After covid hit, I was stuck in Greece and needed to find a clinical placement there. Driven by my interest in nutritional psychiatry I was googling ideas and found that neurodegenerative disorders where also linked to gut-health. I emailed a few training directors and got two neuropsychology placements and a spot on a neuroendocrinological research team. 

When it was time to apply for next year’s placements, I decided to keep on going with my interest in gut-brain health, and I got six interviews total, in highly ranked hospitals in New York and Boston. During the interviews and stressed as I was about what was to come, I partook in a creativity workshop ran by Elizabeth Gilbert through an organisation in the Netherlands. 

Gilbert said that creativity doesn’t knock on your door loudly but it approaches you with a whisper, saying “pssst…. psssst…. will you be my mother? will you be my father, and so on”. She also said that one shouldn’t approach life saying that “ugh, I have to do this”, but that they should rather say “I get to do this”. 

Gilbert inspired me to have fun with my gut-brain interest, and to remember why I was going through these intense interviews and training. Just a year before, I had published my first fiction book in Greek, that was quite serious- a little too serious for my current energy levels, but that was still a start. Although inclined to write, I had been avoiding it because I was afraid that anything I’d try would be a repetition of my previously-published tone, that now felt a bit foreign if that makes sense. 

I had also never written a lot in english (my native language is Greek), although I had been writing for english online magazines for over 5 years now. I thought that a different language that the one I’m familiar with could help with the switch in tone that I was hoping for, but then I ended up looking at a blank word document with zero clues as to what I wanted to write about. 

And then this “psssst” happened, and I had one phrase. “Brain’s got the s***s again”. Tired as I was to begin writing a book, I started putting jokes on paper, along with my accumulated knowledge on gut-brain health. After all, it is a very fruitful topic to joke about.

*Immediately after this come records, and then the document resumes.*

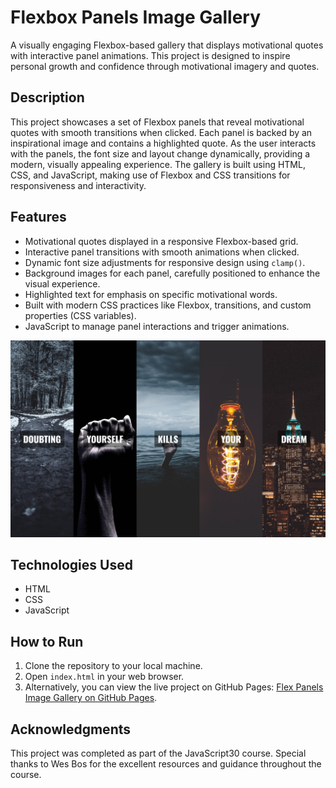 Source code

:# Flexbox Panels Image Gallery

A visually engaging Flexbox-based gallery that displays motivational quotes with interactive panel animations. This project is designed to inspire personal growth and confidence through motivational imagery and quotes.

## Description

This project showcases a set of Flexbox panels that reveal motivational quotes with smooth transitions when clicked. Each panel is backed by an inspirational image and contains a highlighted quote. As the user interacts with the panels, the font size and layout change dynamically, providing a modern, visually appealing experience. The gallery is built using HTML, CSS, and JavaScript, making use of Flexbox and CSS transitions for responsiveness and interactivity.

## Features

- Motivational quotes displayed in a responsive Flexbox-based grid.
- Interactive panel transitions with smooth animations when clicked.
- Dynamic font size adjustments for responsive design using `clamp()`.
- Background images for each panel, carefully positioned to enhance the visual experience.
- Highlighted text for emphasis on specific motivational words.
- Built with modern CSS practices like Flexbox, transitions, and custom properties (CSS variables).
- JavaScript to manage panel interactions and trigger animations.

![Flexbox Panels Image Gallery Screenshot](screenshot/flex-panel-gallery-screenshot.jpeg)

## Technologies Used

- HTML
- CSS
- JavaScript

## How to Run

1. Clone the repository to your local machine.
2. Open `index.html` in your web browser.
3. Alternatively, you can view the live project on GitHub Pages: [Flex Panels Image Gallery on GitHub Pages](https://deannamandarino.github.io/flexbox-panels-image-gallery/).

## Acknowledgments

This project was completed as part of the JavaScript30 course. Special thanks to Wes Bos for the excellent resources and guidance throughout the course. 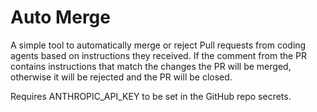 # Auto Merge

A simple tool to automatically merge or reject Pull requests from coding agents based on instructions they received. If the comment from the PR contains instructions that match the changes the PR will be merged, otherwise it will be rejected and the PR will be closed.

Requires ANTHROPIC_API_KEY to be set in the GitHub repo secrets. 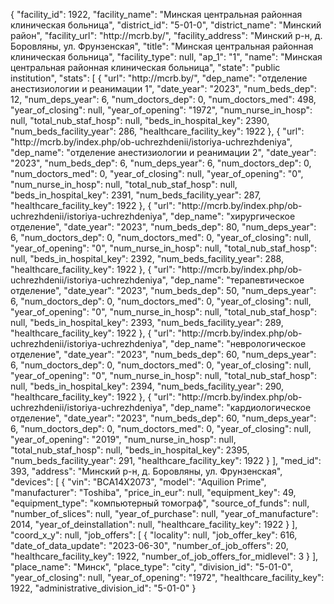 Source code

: {
    "facility_id": 1922,
    "facility_name": "Минская центральная районная клиническая больница",
    "district_id": "5-01-0",
    "district_name": "Минский район",
    "facility_url": "http:\/\/mcrb.by\/",
    "facility_address": "Минский р-н, д. Боровляны, ул. Фрунзенская",
    "title": "Минская центральная районная клиническая больница",
    "facility_type": null,
    "ap_1": "1",
    "name": "Минская центральная районная клиническая больница",
    "state": "public institution",
    "stats": [
        {
            "url": "http:\/\/mcrb.by\/",
            "dep_name": "отделение анестизиологии и реанимации 1",
            "date_year": "2023",
            "num_beds_dep": 12,
            "num_deps_year": 6,
            "num_doctors_dep": 0,
            "num_doctors_med": 498,
            "year_of_closing": null,
            "year_of_opening": "1972",
            "num_nurse_in_hosp": null,
            "total_nub_staf_hosp": null,
            "beds_in_hospital_key": 2390,
            "num_beds_facility_year": 286,
            "healthcare_facility_key": 1922
        },
        {
            "url": "http:\/\/mcrb.by\/index.php\/ob-uchrezhdenii\/istoriya-uchrezhdeniya",
            "dep_name": "отделение анестизиологии и реанимации 2",
            "date_year": "2023",
            "num_beds_dep": 6,
            "num_deps_year": 6,
            "num_doctors_dep": 0,
            "num_doctors_med": 0,
            "year_of_closing": null,
            "year_of_opening": "0",
            "num_nurse_in_hosp": null,
            "total_nub_staf_hosp": null,
            "beds_in_hospital_key": 2391,
            "num_beds_facility_year": 287,
            "healthcare_facility_key": 1922
        },
        {
            "url": "http:\/\/mcrb.by\/index.php\/ob-uchrezhdenii\/istoriya-uchrezhdeniya",
            "dep_name": "хирургическое отделение",
            "date_year": "2023",
            "num_beds_dep": 80,
            "num_deps_year": 6,
            "num_doctors_dep": 0,
            "num_doctors_med": 0,
            "year_of_closing": null,
            "year_of_opening": "0",
            "num_nurse_in_hosp": null,
            "total_nub_staf_hosp": null,
            "beds_in_hospital_key": 2392,
            "num_beds_facility_year": 288,
            "healthcare_facility_key": 1922
        },
        {
            "url": "http:\/\/mcrb.by\/index.php\/ob-uchrezhdenii\/istoriya-uchrezhdeniya",
            "dep_name": "терапевтическое отделение",
            "date_year": "2023",
            "num_beds_dep": 50,
            "num_deps_year": 6,
            "num_doctors_dep": 0,
            "num_doctors_med": 0,
            "year_of_closing": null,
            "year_of_opening": "0",
            "num_nurse_in_hosp": null,
            "total_nub_staf_hosp": null,
            "beds_in_hospital_key": 2393,
            "num_beds_facility_year": 289,
            "healthcare_facility_key": 1922
        },
        {
            "url": "http:\/\/mcrb.by\/index.php\/ob-uchrezhdenii\/istoriya-uchrezhdeniya",
            "dep_name": "неврологическое отделение",
            "date_year": "2023",
            "num_beds_dep": 60,
            "num_deps_year": 6,
            "num_doctors_dep": 0,
            "num_doctors_med": 0,
            "year_of_closing": null,
            "year_of_opening": "0",
            "num_nurse_in_hosp": null,
            "total_nub_staf_hosp": null,
            "beds_in_hospital_key": 2394,
            "num_beds_facility_year": 290,
            "healthcare_facility_key": 1922
        },
        {
            "url": "http:\/\/mcrb.by\/index.php\/ob-uchrezhdenii\/istoriya-uchrezhdeniya",
            "dep_name": "кардиологическое отделение",
            "date_year": "2023",
            "num_beds_dep": 60,
            "num_deps_year": 6,
            "num_doctors_dep": 0,
            "num_doctors_med": 0,
            "year_of_closing": null,
            "year_of_opening": "2019",
            "num_nurse_in_hosp": null,
            "total_nub_staf_hosp": null,
            "beds_in_hospital_key": 2395,
            "num_beds_facility_year": 291,
            "healthcare_facility_key": 1922
        }
    ],
    "med_id": 393,
    "address": "Минский р-н, д. Боровляны, ул. Фрунзенская",
    "devices": [
        {
            "vin": "BCA14X2073",
            "model": "Aquilion Prime",
            "manufacturer": "Toshiba",
            "price_in_eur": null,
            "equipment_key": 49,
            "equipment_type": "компьютерный томограф",
            "source_of_funds": null,
            "number_of_slices": null,
            "year_of_purchase": null,
            "year_of_manufacture": 2014,
            "year_of_deinstallation": null,
            "healthcare_facility_key": 1922
        }
    ],
    "coord_x_y": null,
    "job_offers": [
        {
            "locality": null,
            "job_offer_key": 616,
            "date_of_data_update": "2023-06-30",
            "number_of_job_offers": 20,
            "healthcare_facility_key": 1922,
            "number_of_job_offers_for_midlevel": 3
        }
    ],
    "place_name": "Минск",
    "place_type": "city",
    "division_id": "5-01-0",
    "year_of_closing": null,
    "year_of_opening": "1972",
    "healthcare_facility_key": 1922,
    "administrative_division_id": "5-01-0"
}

A few hours later I had a bunch of pages that I was about to delete as soon as I reopened my laptop the next morning.

The next morning came, and stressed as I was about my “serious” interviews, that thankfully got me two placements at Yale and Harvard for next year (one neuropsych and one as part of a brain-health related clinical and research team), I decided to keep on going with the jokes-and-facts concoction. A couple chapters later, I decided to send it to publishers and then delete it from my laptop and never think of it again. Two days ago I got a publication contract. 

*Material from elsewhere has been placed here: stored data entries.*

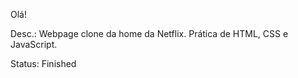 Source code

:Olá! 

Desc.: Webpage clone da home da Netflix.
Prática de HTML, CSS e JavaScript.

Status: Finished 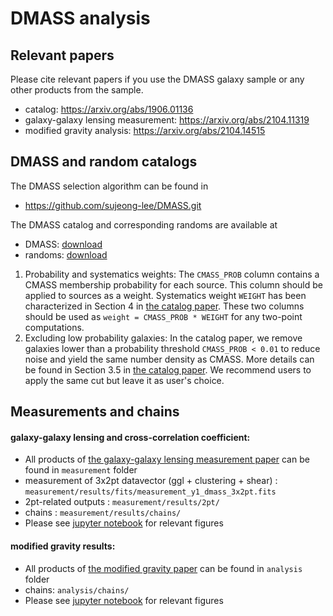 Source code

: # DMASS analysis


## Relevant papers
Please cite relevant papers if you use the DMASS galaxy sample or any other products from the sample. 
* catalog: https://arxiv.org/abs/1906.01136
* galaxy-galaxy lensing measurement: https://arxiv.org/abs/2104.11319 
* modified gravity analysis: https://arxiv.org/abs/2104.14515

## DMASS and random catalogs

The DMASS selection algorithm can be found in 
* https://github.com/sujeong-lee/DMASS.git

The DMASS catalog and corresponding randoms are available at
* DMASS: [download](https://drive.google.com/uc?export=download&id=1XABi761R4OLsWxmQZGW03t40jOWvgC_q) 
* randoms: [download](https://drive.google.com/uc?export=download&id=1mek4JB6PiKK0S0rpuUGnPlEuSnN2GZPD)

1. Probability and systematics weights: The `CMASS_PROB` column contains a CMASS membership probability for each source. This column should be applied to sources as a weight. Systematics weight `WEIGHT` has been characterized in Section 4 in [the catalog paper](https://arxiv.org/abs/1906.01136). These two columns should be used as `weight = CMASS_PROB * WEIGHT` for any two-point computations.   
2. Excluding low probability galaxies: In the catalog paper, we remove galaxies lower than a probability threshold `CMASS_PROB < 0.01` to reduce noise and yield the same number density as CMASS. More details can be found in Section 3.5 in [the catalog paper](https://arxiv.org/abs/1906.01136).  We recommend users to apply the same cut but leave it as user's choice.      


## Measurements and chains
#### galaxy-galaxy lensing and cross-correlation coefficient: 
- All products of [the galaxy-galaxy lensing measurement paper](https://arxiv.org/abs/2104.14515) can be found in  `measurement` folder
- measurement of 3x2pt datavector (ggl + clustering + shear) : `measurement/results/fits/measurement_y1_dmass_3x2pt.fits` 
- 2pt-related outputs : `measurement/results/2pt/` 
- chains : `measurement/results/chains/`
- Please see [jupyter notebook](https://github.com/sujeong-lee/DMASS-analysis-publish/blob/master/notebook/DMASS-GGL%20results.ipynb) for relevant figures

#### modified gravity results: 
- All products of [the modified gravity paper](https://arxiv.org/abs/2104.14515) can be found in  `analysis` folder
- chains: `analysis/chains/`
- Please see [jupyter notebook](https://github.com/sujeong-lee/DMASS-analysis-publish/blob/master/notebook/DMASS-MG%20Results.ipynb) for relevant figures




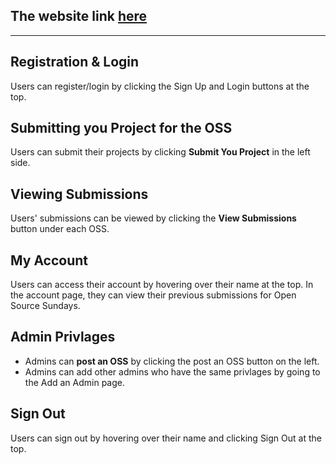 ## The website link [here]()
---

## Registration & Login
Users can register/login by clicking the Sign Up and Login buttons at the top.

## Submitting you Project for the OSS
Users can submit their projects by clicking **Submit You Project** in the left side.

## Viewing Submissions
Users' submissions can be viewed by clicking the **View Submissions** button under each OSS.

## My Account
Users can access their account by hovering over their name at the top. In the account page, they can view their previous submissions for Open Source Sundays.

## Admin Privlages
- Admins can **post an OSS** by clicking the post an OSS button on the left.
- Admins can add other admins who have the same privlages by going to the Add an Admin page.

## Sign Out
Users can sign out by hovering over their name and clicking Sign Out at the top.
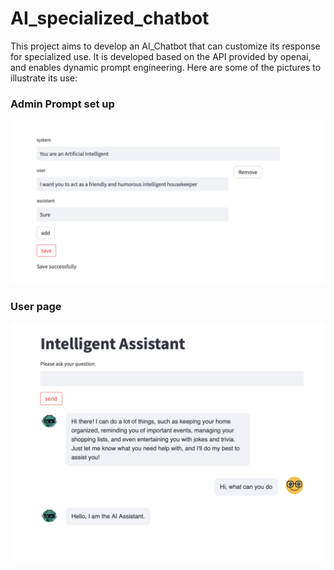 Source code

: # AI_specialized_chatbot
This project aims to develop an AI_Chatbot that can customize its response for specialized use.  It is developed based on the API provided by openai, and enables dynamic prompt engineering. 
Here are some of the pictures to illustrate its use:
<h3>Admin Prompt set up</h3> 
<img src="https://github.com/alandong1234/AI_specialized_chatbot/blob/main/pictures/admin_prompt.png" alt="user page" width="600">
<h3>User page</h3> 
<img src="https://github.com/alandong1234/AI_specialized_chatbot/blob/main/pictures/user_page.png" alt="user page" width="600">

If it is not clear from this storyline, most of my early adulthood was spent in fretful search of my life’s mission and/or passion and that failed miserably. When I then gave up and started following one pssst after another, life showed me the way. I got a lot of texts from friends and people I know, asking about how I have time for clinical training and creative writing and what I keep telling them (because I still have part of that HuffPost life-coaching blogger in me :)), is that I keep throwing spaghetti on the wall and wait to see what sticks. 

My one and only skill is creative thinking. That’s the only label I feel comfortable with, the only title I try to hold onto. As a friend of mine keeps on saying “there is not proof that life is serious”. If you hear a psssst, just go for it. I spent years and years trying to unlock doors and opportunities for myself, thinking that once I get into these coveted spaces, I would become a full, serious adult, and I would stop throwing spaghetti on the wall. Now that I’ve opened a few doors for myself I can say with certainty: life’s in the spaghetti throwing. Yes, I wholeheartedly believe in my gut-brain work and I am fully committed to my clinical training and to learning as much about brain and gut health as I can. At the same time, I acknowledge that without creativity and without continuously throwing spaghetti on the wall after the “pssssts”, no progress would be achieved. 

Fear wants you to go to one place only and that is nowhere. Keep throwing the spaghetti. No matter your field.